*Exercise objective*.
Scan the data below. Pull out each line where "item" occurs.

*Task data*.
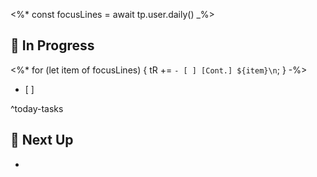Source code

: <%* const focusLines = await tp.user.daily() _%>

## 🚧 In Progress
<%*
for (let item of focusLines) {
  tR += `- [ ] [Cont.] ${item}\n`;
}
-%>
- [ ] 

^today-tasks

## 🎯 Next Up
-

*Task solution*.
for (let item of focusLines) {
  tR += `- [ ] [Cont.] ${item}\n`;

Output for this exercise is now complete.